Enjoy yourself: A regimen is more likely to be sustained if the physical activities included are enjoyable.

Vary your workouts: Every few weeks, switch up your workout routine. Changing things up can assist a person train on different muscle areas while also broadening the spectrum of advantages. If you prefer one type of exercise, such as running, experiment with varying the speed and distance of your run, or take a new route with more hills.

Make it a habit: Even if you find it tough or dull at first, a fitness program will become a habit after a few weeks of consistency.

Join a club with a buddy: If you join a fitness club or exercise with a friend, you may find that you enjoy the sessions more. Some people prefer not to be bothered by the tension of others. This is all up to you.

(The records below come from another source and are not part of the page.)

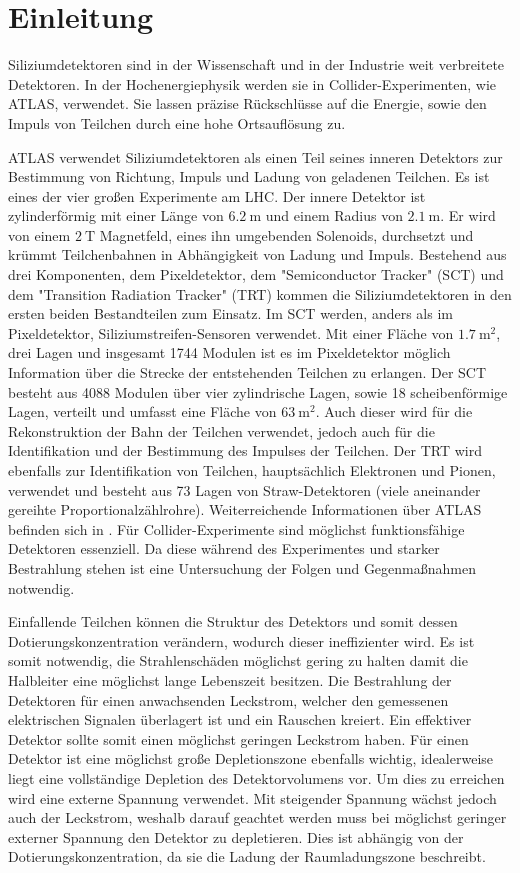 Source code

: \chapter{Einleitung}
Siliziumdetektoren sind in der Wissenschaft und in der Industrie weit verbreitete
Detektoren. In der Hochenergiephysik werden sie in Collider-Experimenten, wie ATLAS, verwendet.
Sie  lassen präzise Rückschlüsse auf die Energie, sowie den Impuls von Teilchen durch eine
hohe Ortsauflösung zu.


ATLAS verwendet Siliziumdetektoren als
einen Teil seines inneren Detektors zur Bestimmung von Richtung, Impuls
und Ladung von geladenen Teilchen. Es ist eines der vier großen Experimente am LHC.
Der innere Detektor ist zylinderförmig mit einer Länge von $\SI{6.2}{\meter}$ und
einem Radius von $\SI{2.1}{\meter}$. Er wird von einem $\SI{2}{\tesla}$ Magnetfeld, eines ihn umgebenden Solenoids,
durchsetzt und krümmt Teilchenbahnen in Abhängigkeit von Ladung und Impuls.
Bestehend aus drei Komponenten, dem Pixeldetektor, dem "Semiconductor Tracker" (SCT) und dem "Transition Radiation Tracker" (TRT) kommen  die
Siliziumdetektoren in den ersten beiden Bestandteilen zum Einsatz. Im SCT werden, anders als im Pixeldetektor, Siliziumstreifen-Sensoren verwendet.
Mit einer Fläche von $\SI{1.7}{\meter\squared}$, drei Lagen und insgesamt 1744 Modulen ist es im Pixeldetektor möglich
Information über die Strecke der entstehenden Teilchen zu erlangen. Der SCT besteht aus 4088 Modulen über vier zylindrische Lagen,
sowie 18 scheibenförmige Lagen, verteilt und umfasst eine Fläche von $\SI{63}{\meter\squared}$. Auch dieser wird für
die Rekonstruktion der Bahn der Teilchen verwendet, jedoch auch für die Identifikation und der Bestimmung des Impulses der Teilchen.
Der TRT wird ebenfalls zur Identifikation von Teilchen, hauptsächlich Elektronen und Pionen, verwendet und besteht aus 73 Lagen
von Straw-Detektoren (viele aneinander gereihte Proportionalzählrohre).
Weiterreichende Informationen über ATLAS befinden sich in \cite{ATLAS}.
Für Collider-Experimente sind möglichst funktionsfähige Detektoren essenziell. Da diese während des Experimentes und starker Bestrahlung
stehen ist eine Untersuchung der Folgen und Gegenmaßnahmen notwendig.


Einfallende Teilchen können die
Struktur des Detektors und somit dessen Dotierungskonzentration verändern, wodurch dieser ineffizienter wird.
Es ist somit notwendig, die Strahlenschäden möglichst gering zu halten damit
die Halbleiter eine möglichst lange Lebenszeit besitzen.
Die Bestrahlung der Detektoren für einen anwachsenden Leckstrom, welcher den
gemessenen elektrischen Signalen überlagert ist und ein Rauschen kreiert. Ein
effektiver Detektor sollte somit einen möglichst geringen Leckstrom haben.
Für einen Detektor ist eine möglichst große Depletionszone ebenfalls wichtig, idealerweise
liegt eine vollständige Depletion des Detektorvolumens vor. Um dies zu erreichen wird
eine externe Spannung verwendet. Mit steigender Spannung wächst jedoch auch der Leckstrom, weshalb
darauf geachtet werden muss bei möglichst geringer externer Spannung den Detektor zu depletieren.
Dies ist abhängig von der Dotierungskonzentration, da sie die Ladung der
Raumladungszone beschreibt.

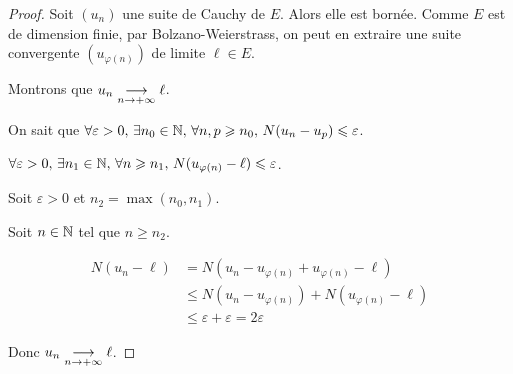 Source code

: \begin{proof}
    Soit $(u_n)$ une suite de Cauchy de $E$. Alors elle est bornée. 
    Comme $E$ est de dimension finie, par Bolzano-Weierstrass, on peut en extraire
    une suite convergente $(u_{\varphi(n)})$ de limite $\ell \in E$.

    Montrons que $u_n \limit{n}{+\infty} \ell$.

    On sait que $\forall \varepsilon > 0, \, \exists n_0 \in \N, \, \forall n, p \geqslant n_0, \, N(u_n - u_p) \leqslant \varepsilon$. 

    $\forall \varepsilon > 0, \, \exists n_1 \in \N, \, \forall n \geqslant n_1, \, N(u_{\varphi(n)} - \ell) \leqslant \varepsilon$.

    Soit $\varepsilon > 0$ et $n_2 = \max(n_0, n_1)$.

    Soit $n \in \N$ tel que $n \geqslant n_2$.

    \begin{align*}
        N(u_n - \ell) & = N(u_n - u_{\varphi(n)} + u_{\varphi(n)} - \ell) \\
        & \leqslant N(u_n - u_{\varphi(n)}) + N(u_{\varphi(n)} - \ell) \\
        & \leqslant \varepsilon + \varepsilon = 2 \varepsilon
    \end{align*}

    Donc $u_n \limit{n}{+\infty} \ell$.
\end{proof}


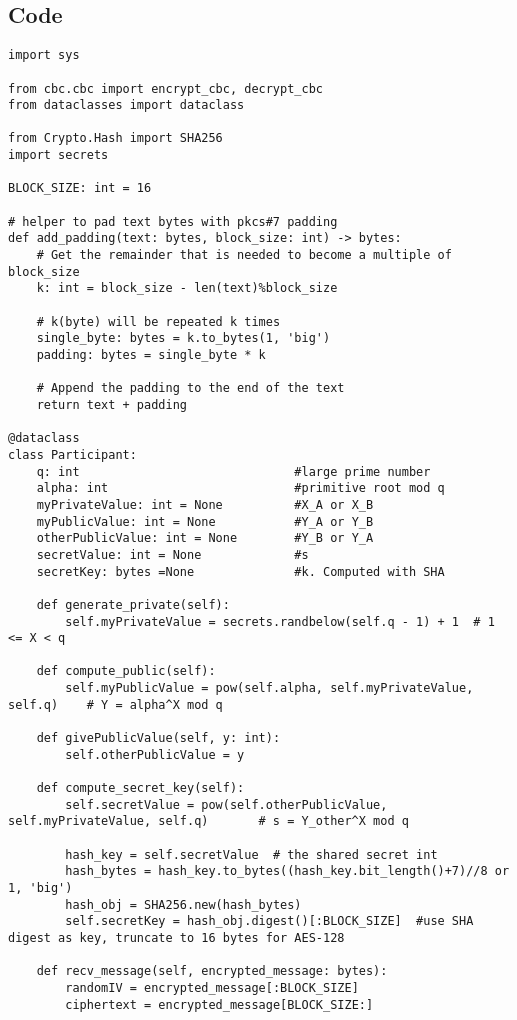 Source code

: \documentclass[11pt]{article}
\begin{document}
\subsection*{Code}

\begin{lstlisting}
import sys

from cbc.cbc import encrypt_cbc, decrypt_cbc
from dataclasses import dataclass

from Crypto.Hash import SHA256
import secrets

BLOCK_SIZE: int = 16

# helper to pad text bytes with pkcs#7 padding
def add_padding(text: bytes, block_size: int) -> bytes:
    # Get the remainder that is needed to become a multiple of block_size
    k: int = block_size - len(text)%block_size

    # k(byte) will be repeated k times
    single_byte: bytes = k.to_bytes(1, 'big')
    padding: bytes = single_byte * k

    # Append the padding to the end of the text 
    return text + padding 

@dataclass 
class Participant:
    q: int                              #large prime number
    alpha: int                          #primitive root mod q
    myPrivateValue: int = None          #X_A or X_B
    myPublicValue: int = None           #Y_A or Y_B
    otherPublicValue: int = None        #Y_B or Y_A
    secretValue: int = None             #s
    secretKey: bytes =None              #k. Computed with SHA

    def generate_private(self):
        self.myPrivateValue = secrets.randbelow(self.q - 1) + 1  # 1 <= X < q

    def compute_public(self):
        self.myPublicValue = pow(self.alpha, self.myPrivateValue, self.q)    # Y = alpha^X mod q

    def givePublicValue(self, y: int):
        self.otherPublicValue = y

    def compute_secret_key(self):
        self.secretValue = pow(self.otherPublicValue, self.myPrivateValue, self.q)       # s = Y_other^X mod q

        hash_key = self.secretValue  # the shared secret int
        hash_bytes = hash_key.to_bytes((hash_key.bit_length()+7)//8 or 1, 'big')
        hash_obj = SHA256.new(hash_bytes)
        self.secretKey = hash_obj.digest()[:BLOCK_SIZE]  #use SHA digest as key, truncate to 16 bytes for AES-128
    
    def recv_message(self, encrypted_message: bytes):
        randomIV = encrypted_message[:BLOCK_SIZE]
        ciphertext = encrypted_message[BLOCK_SIZE:]


\end{lstlisting}
\end{document}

Trainers and teachers can be of assistance: People who are just starting out on a fitness program or who want to improve their current routine may benefit from the services of a personal trainer or teacher. They can provide motivation and advice, assisting people in staying on track and committed to their goals.

CONCLUSION

Exercise has great health advantages that may improve almost every part of your life. Physical activity on a regular basis might boost the production of hormones that make you feel happy and help you sleep better.

It is also capable of:
  • enhance the look of your skin
  • assist you in losing weight and keeping it off
  • lower the likelihood of chronic disease
  • enhance your sex life
And it doesn't take much activity to make a significant change in your health.

You'll fulfill the Department of Health and Human Services' activity goals for adults if you strive for 150 to 300 minutes of moderate intensity aerobic activity per week or 75 minutes of strenuous physical activity dispersed throughout the week.